In their first affirmative contention of defense, the statements are that under the undisputed facts the tenant, Rose Nel*157son, was an owner of the property involved, and that as such owner she occupied the premises between the years 1942 and October 1945; that by such fact of owner-occupancy the premises were decontrolled and there was no maximum rent from October 1, 1945, to October 1, 1948, the period of overcharge alleged in the complaint. These are the true facts, but unfortunately do not bring the situation within section 202(c) (3) (B) of the Housing and Rent Act of 1947, 50 U.S.C.A.Appendix, § 1892 (c) (3) (B), because the provisions clearly state that decontrol occurs where there is continuous ownership-occupancy from February 1, 1945, for any successive 24-month period to the date of enactment of the Housing and Rent Act of 1948. The testimony upon the trial, undisputed by the defendant, shows that the ownership of Rose Nelson changed to that of tenant in October 1945, and from these facts the defense must fall as a matter of law.

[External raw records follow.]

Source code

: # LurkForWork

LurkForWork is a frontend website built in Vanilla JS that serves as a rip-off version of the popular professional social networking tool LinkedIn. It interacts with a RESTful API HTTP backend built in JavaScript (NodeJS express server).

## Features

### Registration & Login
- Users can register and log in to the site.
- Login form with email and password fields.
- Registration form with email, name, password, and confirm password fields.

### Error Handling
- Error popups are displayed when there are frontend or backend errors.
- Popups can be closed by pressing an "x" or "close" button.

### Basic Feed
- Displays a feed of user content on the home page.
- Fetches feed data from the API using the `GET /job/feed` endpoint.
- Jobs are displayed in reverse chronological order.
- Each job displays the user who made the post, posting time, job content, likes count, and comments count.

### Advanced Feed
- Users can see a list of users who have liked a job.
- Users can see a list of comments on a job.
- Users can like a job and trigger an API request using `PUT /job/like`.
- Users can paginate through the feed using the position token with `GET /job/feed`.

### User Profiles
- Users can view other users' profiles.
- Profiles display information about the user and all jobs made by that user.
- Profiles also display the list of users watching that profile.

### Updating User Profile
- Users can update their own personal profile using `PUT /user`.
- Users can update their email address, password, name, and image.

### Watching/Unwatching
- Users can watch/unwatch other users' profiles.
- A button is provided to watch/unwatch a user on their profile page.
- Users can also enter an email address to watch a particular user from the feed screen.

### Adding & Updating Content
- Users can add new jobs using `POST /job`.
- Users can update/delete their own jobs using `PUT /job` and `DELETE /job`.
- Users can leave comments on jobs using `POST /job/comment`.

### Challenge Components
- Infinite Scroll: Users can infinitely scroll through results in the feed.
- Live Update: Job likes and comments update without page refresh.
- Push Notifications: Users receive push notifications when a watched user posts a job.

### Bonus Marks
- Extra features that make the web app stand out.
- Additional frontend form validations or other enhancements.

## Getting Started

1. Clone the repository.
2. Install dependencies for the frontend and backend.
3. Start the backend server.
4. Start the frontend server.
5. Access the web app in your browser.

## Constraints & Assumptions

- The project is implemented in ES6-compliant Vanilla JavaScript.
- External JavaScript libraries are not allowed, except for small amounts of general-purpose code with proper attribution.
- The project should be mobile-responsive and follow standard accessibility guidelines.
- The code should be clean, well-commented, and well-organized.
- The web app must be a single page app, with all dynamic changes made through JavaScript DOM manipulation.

The second and third distinctive affirmative defenses are also untenable as a matter of law. The action is brought by the Housing Expediter in his governmental capacity, pursuant to the stated authority in 206(b) of the Housing and Rent Act of 1947. The Housing Expediter is the proper party under that provision of the law and the fact that restitution of the overcharge to the tenant may be ordered as an incident to such equitable remedy does not affect his status as a proper party plaintiff. There is considerable judicial authority to that effect in similar situations. Porter v. Warner Holding Co., supra; Gates v. Woods, 4 Cir., 169 F.2d 440; Creedon v. Bowman, D.C., 75 F.Supp. 265. The assertion in the third defense as to a statutory limitation banning this action is answered by the majority holding in Porter v. Warner, supra. The dissenting opinion by Mr. Justice Rutledge discussed the anomalous holding of the court in reference to the explicit limitation of time in reference to the action by the tenant. The dissent is reasonable and intelligent in that respect, but this court must follow the ruling of the majority. In Warner Holding Co. v. Creedon, 8 Cir., 166 F.2d 119, the construction in Porter v. Warner was followed in a situation where the limitation of one year was interposed as a defense.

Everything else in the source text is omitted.